→ **What you are asked to do**:
What is needed is an exact transcription of every record.

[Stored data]

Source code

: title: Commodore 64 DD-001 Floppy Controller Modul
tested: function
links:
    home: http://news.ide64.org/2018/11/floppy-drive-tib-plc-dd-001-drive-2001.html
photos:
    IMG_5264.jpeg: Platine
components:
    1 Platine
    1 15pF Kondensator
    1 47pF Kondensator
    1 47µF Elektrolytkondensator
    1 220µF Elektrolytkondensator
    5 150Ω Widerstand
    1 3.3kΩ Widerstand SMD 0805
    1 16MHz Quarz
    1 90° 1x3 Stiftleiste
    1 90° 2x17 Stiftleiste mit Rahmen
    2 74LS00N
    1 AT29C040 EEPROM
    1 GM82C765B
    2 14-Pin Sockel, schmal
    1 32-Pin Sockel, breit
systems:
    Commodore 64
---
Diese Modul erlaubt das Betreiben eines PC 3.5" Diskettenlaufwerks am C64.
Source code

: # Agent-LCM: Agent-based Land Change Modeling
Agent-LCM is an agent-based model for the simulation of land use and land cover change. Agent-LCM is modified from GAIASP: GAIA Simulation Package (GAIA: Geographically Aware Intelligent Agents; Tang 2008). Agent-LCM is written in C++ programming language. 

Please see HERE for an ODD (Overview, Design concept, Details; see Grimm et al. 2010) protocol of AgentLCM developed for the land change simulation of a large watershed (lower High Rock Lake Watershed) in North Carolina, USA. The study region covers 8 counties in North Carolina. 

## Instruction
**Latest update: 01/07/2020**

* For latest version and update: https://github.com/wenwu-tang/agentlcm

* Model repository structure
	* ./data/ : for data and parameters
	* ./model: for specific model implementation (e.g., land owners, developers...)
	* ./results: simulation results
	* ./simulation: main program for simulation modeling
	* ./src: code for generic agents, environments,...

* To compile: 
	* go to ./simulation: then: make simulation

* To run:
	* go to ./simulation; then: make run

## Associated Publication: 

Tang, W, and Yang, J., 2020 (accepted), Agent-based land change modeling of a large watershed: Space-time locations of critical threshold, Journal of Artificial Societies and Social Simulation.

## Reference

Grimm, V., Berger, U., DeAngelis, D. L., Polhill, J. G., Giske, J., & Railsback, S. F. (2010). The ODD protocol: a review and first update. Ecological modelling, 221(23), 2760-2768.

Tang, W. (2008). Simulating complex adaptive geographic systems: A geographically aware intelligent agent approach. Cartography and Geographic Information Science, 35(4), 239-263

→ **Task output**:
Source code

: title: Commodore 64 DD-001 Floppy Controller Modul
tested: function
links:
    home: http://news.ide64.org/2018/11/floppy-drive-tib-plc-dd-001-drive-2001.html
photos:
    IMG_5264.jpeg: Platine
components:
    1 Platine
    1 15pF Kondensator
    1 47pF Kondensator
    1 47µF Elektrolytkondensator
    1 220µF Elektrolytkondensator
    5 150Ω Widerstand
    1 3.3kΩ Widerstand SMD 0805
    1 16MHz Quarz
    1 90° 1x3 Stiftleiste
    1 90° 2x17 Stiftleiste mit Rahmen
    2 74LS00N
    1 AT29C040 EEPROM
    1 GM82C765B
    2 14-Pin Sockel, schmal
    1 32-Pin Sockel, breit
systems:
    Commodore 64
---
Diese Modul erlaubt das Betreiben eines PC 3.5" Diskettenlaufwerks am C64.
Source code

: # Agent-LCM: Agent-based Land Change Modeling
Agent-LCM is an agent-based model for the simulation of land use and land cover change. Agent-LCM is modified from GAIASP: GAIA Simulation Package (GAIA: Geographically Aware Intelligent Agents; Tang 2008). Agent-LCM is written in C++ programming language. 

Please see HERE for an ODD (Overview, Design concept, Details; see Grimm et al. 2010) protocol of AgentLCM developed for the land change simulation of a large watershed (lower High Rock Lake Watershed) in North Carolina, USA. The study region covers 8 counties in North Carolina. 

## Instruction
**Latest update: 01/07/2020**

* For latest version and update: https://github.com/wenwu-tang/agentlcm

* Model repository structure
	* ./data/ : for data and parameters
	* ./model: for specific model implementation (e.g., land owners, developers...)
	* ./results: simulation results
	* ./simulation: main program for simulation modeling
	* ./src: code for generic agents, environments,...

* To compile: 
	* go to ./simulation: then: make simulation

* To run:
	* go to ./simulation; then: make run

## Associated Publication: 

Tang, W, and Yang, J., 2020 (accepted), Agent-based land change modeling of a large watershed: Space-time locations of critical threshold, Journal of Artificial Societies and Social Simulation.

## Reference

Grimm, V., Berger, U., DeAngelis, D. L., Polhill, J. G., Giske, J., & Railsback, S. F. (2010). The ODD protocol: a review and first update. Ecological modelling, 221(23), 2760-2768.

Tang, W. (2008). Simulating complex adaptive geographic systems: A geographically aware intelligent agent approach. Cartography and Geographic Information Science, 35(4), 239-263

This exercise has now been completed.